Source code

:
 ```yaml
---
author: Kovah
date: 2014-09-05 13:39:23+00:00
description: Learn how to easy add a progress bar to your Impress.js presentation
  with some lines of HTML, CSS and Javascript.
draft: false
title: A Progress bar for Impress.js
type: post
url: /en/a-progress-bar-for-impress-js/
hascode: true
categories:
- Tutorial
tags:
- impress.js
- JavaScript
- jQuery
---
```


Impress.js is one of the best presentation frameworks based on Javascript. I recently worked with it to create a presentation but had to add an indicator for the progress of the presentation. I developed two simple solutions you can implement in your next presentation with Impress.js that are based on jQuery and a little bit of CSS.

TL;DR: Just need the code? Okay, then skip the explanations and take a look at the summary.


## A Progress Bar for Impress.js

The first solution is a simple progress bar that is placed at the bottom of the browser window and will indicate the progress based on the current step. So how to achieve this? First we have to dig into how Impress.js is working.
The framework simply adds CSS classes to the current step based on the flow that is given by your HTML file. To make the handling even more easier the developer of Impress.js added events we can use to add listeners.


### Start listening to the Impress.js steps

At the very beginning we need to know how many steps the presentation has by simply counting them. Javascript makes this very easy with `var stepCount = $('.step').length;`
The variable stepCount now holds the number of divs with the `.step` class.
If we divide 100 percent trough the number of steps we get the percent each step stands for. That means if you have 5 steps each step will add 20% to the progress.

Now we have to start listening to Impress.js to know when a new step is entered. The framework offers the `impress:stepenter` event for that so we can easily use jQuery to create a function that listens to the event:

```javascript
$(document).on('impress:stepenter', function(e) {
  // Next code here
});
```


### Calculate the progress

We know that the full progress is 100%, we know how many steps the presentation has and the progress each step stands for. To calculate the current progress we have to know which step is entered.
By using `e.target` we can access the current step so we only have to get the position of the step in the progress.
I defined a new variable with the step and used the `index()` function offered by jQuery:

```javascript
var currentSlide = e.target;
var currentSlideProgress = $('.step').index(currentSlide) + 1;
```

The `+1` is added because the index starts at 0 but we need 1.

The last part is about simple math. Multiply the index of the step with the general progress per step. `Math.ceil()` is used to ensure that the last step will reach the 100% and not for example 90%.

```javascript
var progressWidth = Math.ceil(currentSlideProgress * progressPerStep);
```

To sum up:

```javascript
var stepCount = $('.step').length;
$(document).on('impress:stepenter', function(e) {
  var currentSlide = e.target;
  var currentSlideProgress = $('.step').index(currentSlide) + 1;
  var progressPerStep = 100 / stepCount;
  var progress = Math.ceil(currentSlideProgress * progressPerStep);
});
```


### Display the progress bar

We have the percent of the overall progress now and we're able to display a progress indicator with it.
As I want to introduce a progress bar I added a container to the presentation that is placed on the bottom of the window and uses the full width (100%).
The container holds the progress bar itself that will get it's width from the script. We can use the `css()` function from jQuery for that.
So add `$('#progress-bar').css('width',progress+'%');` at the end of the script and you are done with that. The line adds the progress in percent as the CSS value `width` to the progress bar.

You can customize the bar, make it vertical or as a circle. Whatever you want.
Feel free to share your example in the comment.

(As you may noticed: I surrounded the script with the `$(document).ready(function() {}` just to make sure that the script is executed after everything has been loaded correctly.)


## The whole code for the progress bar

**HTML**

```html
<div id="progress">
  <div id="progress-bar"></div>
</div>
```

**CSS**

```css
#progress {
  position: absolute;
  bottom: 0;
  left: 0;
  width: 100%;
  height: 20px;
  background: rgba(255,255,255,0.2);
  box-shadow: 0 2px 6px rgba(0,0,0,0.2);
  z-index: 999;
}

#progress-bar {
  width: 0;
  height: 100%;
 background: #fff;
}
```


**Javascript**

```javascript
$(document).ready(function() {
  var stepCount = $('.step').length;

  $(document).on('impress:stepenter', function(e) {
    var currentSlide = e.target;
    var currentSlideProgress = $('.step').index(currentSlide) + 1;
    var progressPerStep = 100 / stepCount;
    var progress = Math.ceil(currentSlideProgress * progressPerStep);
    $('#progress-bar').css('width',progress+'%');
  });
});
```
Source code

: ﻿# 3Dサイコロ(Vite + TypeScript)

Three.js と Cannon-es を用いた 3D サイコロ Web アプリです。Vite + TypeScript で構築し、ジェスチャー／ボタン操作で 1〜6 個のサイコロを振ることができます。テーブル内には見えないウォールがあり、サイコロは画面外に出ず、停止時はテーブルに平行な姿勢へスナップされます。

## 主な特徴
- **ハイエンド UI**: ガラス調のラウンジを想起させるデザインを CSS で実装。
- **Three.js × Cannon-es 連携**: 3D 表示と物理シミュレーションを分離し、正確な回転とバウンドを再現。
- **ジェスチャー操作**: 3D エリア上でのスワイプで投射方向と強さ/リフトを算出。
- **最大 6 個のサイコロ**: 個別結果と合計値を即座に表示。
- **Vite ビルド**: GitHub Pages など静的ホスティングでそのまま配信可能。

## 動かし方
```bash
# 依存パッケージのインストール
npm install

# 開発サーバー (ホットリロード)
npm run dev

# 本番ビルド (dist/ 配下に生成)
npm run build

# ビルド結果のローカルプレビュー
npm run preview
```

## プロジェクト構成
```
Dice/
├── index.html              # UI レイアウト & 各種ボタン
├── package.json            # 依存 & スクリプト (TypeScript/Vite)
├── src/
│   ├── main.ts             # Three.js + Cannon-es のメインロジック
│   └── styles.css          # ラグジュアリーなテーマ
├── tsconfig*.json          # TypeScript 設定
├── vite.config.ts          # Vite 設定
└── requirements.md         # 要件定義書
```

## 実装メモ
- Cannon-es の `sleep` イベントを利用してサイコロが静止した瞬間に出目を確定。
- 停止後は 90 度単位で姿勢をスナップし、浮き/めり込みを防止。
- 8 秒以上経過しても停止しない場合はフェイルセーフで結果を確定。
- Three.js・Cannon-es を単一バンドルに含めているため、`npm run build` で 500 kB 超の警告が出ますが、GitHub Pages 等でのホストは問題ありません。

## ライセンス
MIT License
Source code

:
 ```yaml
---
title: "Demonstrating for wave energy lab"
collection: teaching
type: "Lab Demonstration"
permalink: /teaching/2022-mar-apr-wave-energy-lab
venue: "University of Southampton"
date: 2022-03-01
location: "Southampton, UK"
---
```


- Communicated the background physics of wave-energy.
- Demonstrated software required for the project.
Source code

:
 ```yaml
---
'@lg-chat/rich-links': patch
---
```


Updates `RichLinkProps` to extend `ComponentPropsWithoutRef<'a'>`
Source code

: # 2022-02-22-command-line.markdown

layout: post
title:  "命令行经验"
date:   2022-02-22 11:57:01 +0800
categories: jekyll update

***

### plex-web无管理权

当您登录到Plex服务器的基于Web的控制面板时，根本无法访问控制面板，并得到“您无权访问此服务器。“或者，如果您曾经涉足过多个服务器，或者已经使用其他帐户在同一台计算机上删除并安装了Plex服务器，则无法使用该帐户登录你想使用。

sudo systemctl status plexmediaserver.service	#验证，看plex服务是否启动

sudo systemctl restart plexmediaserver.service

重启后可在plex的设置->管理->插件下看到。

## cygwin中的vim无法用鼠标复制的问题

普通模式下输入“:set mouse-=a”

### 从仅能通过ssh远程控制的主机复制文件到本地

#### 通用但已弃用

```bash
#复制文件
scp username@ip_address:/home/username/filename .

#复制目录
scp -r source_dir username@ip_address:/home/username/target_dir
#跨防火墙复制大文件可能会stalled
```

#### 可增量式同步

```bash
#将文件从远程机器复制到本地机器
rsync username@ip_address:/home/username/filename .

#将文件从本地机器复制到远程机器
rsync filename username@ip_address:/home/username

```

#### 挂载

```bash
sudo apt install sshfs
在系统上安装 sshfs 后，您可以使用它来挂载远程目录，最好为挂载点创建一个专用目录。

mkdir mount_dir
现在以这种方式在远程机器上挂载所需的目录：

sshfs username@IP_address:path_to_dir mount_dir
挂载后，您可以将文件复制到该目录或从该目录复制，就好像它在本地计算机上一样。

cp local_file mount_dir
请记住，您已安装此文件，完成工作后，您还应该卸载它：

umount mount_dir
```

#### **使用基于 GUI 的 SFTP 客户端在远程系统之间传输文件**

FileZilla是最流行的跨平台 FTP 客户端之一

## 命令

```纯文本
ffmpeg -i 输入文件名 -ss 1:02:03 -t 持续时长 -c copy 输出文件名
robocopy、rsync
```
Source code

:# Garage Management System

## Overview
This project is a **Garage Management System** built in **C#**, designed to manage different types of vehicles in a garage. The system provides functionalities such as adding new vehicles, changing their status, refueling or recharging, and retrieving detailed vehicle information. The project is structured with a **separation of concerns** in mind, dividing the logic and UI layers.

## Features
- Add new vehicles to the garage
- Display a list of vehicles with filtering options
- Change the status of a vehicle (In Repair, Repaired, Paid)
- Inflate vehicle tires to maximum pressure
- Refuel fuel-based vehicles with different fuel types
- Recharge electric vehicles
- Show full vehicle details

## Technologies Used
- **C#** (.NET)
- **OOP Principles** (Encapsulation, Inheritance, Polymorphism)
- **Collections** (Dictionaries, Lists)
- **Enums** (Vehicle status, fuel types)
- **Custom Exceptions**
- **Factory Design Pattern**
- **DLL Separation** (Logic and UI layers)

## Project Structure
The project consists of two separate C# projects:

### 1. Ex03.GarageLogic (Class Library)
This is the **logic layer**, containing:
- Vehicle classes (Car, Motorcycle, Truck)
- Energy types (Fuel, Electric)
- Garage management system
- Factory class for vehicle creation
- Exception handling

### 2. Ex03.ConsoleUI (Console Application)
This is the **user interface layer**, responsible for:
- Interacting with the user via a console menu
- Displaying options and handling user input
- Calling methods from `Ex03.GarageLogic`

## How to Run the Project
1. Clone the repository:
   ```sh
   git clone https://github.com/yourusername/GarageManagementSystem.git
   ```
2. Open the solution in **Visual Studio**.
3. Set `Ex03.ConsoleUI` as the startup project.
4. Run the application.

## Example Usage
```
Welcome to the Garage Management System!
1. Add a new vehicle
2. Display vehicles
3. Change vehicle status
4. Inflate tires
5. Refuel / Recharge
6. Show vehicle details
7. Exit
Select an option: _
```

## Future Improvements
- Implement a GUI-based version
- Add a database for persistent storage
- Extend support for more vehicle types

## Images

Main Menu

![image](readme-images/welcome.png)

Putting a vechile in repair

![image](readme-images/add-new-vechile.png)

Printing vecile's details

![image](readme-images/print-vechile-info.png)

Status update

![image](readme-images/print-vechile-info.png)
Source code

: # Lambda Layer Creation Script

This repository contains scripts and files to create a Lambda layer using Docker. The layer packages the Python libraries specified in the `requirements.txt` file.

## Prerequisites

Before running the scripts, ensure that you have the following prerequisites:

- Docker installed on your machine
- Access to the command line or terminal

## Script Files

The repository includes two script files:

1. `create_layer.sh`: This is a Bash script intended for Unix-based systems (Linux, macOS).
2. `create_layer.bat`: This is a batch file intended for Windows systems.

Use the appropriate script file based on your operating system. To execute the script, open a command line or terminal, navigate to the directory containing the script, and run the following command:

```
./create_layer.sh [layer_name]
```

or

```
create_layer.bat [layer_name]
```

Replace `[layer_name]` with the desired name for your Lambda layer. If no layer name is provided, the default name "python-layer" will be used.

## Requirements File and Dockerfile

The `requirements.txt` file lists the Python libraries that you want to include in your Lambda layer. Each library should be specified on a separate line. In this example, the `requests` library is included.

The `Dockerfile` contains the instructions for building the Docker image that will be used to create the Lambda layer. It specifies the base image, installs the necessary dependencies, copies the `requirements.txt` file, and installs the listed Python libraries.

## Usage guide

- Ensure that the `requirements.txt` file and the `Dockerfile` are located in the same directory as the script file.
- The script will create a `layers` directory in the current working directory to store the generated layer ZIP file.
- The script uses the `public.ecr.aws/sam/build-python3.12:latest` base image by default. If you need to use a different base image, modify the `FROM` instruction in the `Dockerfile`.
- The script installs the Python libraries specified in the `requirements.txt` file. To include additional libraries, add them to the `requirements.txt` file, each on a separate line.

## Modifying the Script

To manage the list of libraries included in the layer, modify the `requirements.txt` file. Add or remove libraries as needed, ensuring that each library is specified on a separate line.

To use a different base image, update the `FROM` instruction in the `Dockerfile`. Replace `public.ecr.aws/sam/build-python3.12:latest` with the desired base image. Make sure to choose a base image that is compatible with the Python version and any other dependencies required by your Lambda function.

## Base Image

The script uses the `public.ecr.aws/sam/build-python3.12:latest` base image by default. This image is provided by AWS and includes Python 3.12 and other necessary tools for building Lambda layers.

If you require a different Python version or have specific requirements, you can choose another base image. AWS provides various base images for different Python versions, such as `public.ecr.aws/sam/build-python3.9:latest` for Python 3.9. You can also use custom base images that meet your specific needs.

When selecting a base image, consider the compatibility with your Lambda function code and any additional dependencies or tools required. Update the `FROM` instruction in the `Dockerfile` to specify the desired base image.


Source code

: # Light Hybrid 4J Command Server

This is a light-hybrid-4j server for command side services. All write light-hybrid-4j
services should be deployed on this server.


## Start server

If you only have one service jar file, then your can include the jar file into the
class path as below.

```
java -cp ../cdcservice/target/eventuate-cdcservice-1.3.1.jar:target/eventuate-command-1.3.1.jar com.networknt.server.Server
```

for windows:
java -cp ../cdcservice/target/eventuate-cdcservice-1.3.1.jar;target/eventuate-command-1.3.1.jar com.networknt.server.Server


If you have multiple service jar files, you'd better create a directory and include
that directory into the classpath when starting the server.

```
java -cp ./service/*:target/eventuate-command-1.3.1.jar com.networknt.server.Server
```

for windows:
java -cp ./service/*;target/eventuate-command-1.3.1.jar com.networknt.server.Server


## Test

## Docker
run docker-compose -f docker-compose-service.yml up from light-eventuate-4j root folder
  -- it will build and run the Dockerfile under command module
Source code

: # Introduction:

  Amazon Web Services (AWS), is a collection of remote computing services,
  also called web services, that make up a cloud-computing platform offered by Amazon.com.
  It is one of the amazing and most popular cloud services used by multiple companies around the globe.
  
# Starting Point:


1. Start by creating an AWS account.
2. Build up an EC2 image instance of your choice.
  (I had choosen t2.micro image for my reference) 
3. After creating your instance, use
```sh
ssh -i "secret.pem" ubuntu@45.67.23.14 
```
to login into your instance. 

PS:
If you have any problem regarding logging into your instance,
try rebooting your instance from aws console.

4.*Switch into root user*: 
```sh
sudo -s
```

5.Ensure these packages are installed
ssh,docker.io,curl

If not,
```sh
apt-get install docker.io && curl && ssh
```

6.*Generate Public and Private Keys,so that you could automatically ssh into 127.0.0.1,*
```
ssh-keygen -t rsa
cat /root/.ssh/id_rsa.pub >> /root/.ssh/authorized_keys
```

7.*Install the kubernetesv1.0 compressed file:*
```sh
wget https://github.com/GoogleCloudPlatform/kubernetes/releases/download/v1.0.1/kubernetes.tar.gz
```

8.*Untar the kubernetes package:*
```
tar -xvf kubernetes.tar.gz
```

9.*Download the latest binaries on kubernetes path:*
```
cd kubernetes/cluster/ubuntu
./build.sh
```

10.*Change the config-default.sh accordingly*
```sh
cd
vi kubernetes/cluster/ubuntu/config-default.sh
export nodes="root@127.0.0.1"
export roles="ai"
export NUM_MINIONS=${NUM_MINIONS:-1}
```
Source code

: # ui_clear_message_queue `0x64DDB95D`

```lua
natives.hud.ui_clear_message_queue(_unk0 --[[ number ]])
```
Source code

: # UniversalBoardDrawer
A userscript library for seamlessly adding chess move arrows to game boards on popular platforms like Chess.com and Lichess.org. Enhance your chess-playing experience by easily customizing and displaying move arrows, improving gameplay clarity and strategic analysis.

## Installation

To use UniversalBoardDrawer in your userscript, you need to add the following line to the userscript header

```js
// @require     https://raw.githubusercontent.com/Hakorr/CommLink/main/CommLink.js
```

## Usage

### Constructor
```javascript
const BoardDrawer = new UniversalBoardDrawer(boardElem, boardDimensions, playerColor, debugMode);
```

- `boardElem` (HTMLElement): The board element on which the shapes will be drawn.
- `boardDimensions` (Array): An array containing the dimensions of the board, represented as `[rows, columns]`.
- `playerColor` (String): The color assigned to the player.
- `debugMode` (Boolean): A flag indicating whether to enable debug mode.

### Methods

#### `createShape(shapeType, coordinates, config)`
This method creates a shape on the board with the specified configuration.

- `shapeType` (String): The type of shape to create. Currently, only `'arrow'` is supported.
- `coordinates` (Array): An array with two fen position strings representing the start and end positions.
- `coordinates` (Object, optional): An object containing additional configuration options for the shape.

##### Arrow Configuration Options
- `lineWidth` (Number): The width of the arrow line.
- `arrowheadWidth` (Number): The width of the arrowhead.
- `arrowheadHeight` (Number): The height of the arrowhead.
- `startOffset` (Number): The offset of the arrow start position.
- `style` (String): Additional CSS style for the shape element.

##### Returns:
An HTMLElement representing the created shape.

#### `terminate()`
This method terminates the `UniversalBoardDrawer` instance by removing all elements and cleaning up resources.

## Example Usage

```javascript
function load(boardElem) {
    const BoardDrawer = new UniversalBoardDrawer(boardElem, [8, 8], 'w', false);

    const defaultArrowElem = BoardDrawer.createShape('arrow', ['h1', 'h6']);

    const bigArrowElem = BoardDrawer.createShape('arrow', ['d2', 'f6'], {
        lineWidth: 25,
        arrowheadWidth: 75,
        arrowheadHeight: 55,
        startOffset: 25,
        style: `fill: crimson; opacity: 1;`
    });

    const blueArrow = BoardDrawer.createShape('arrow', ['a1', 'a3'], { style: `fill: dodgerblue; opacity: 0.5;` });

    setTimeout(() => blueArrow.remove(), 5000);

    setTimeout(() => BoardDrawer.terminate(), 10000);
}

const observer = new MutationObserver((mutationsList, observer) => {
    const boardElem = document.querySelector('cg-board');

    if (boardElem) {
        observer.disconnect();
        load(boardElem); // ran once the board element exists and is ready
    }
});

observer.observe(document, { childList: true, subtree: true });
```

———

**WHAT THIS TASK INVOLVES**
Send back the lines of the records word for word, from the very first through the line containing "Impress.js is one".

**SOLUTION TO THE EXERCISE**
Source code

:
 ```yaml
---
author: Kovah
date: 2014-09-05 13:39:23+00:00
description: Learn how to easy add a progress bar to your Impress.js presentation
  with some lines of HTML, CSS and Javascript.
draft: false
title: A Progress bar for Impress.js
type: post
url: /en/a-progress-bar-for-impress-js/
hascode: true
categories:
- Tutorial
tags:
- impress.js
- JavaScript
- jQuery
---
```


Impress.js is one of the best presentation frameworks based on Javascript. I recently worked with it to create a presentation but had to add an indicator for the progress of the presentation. I developed two simple solutions you can implement in your next presentation with Impress.js that are based on jQuery and a little bit of CSS.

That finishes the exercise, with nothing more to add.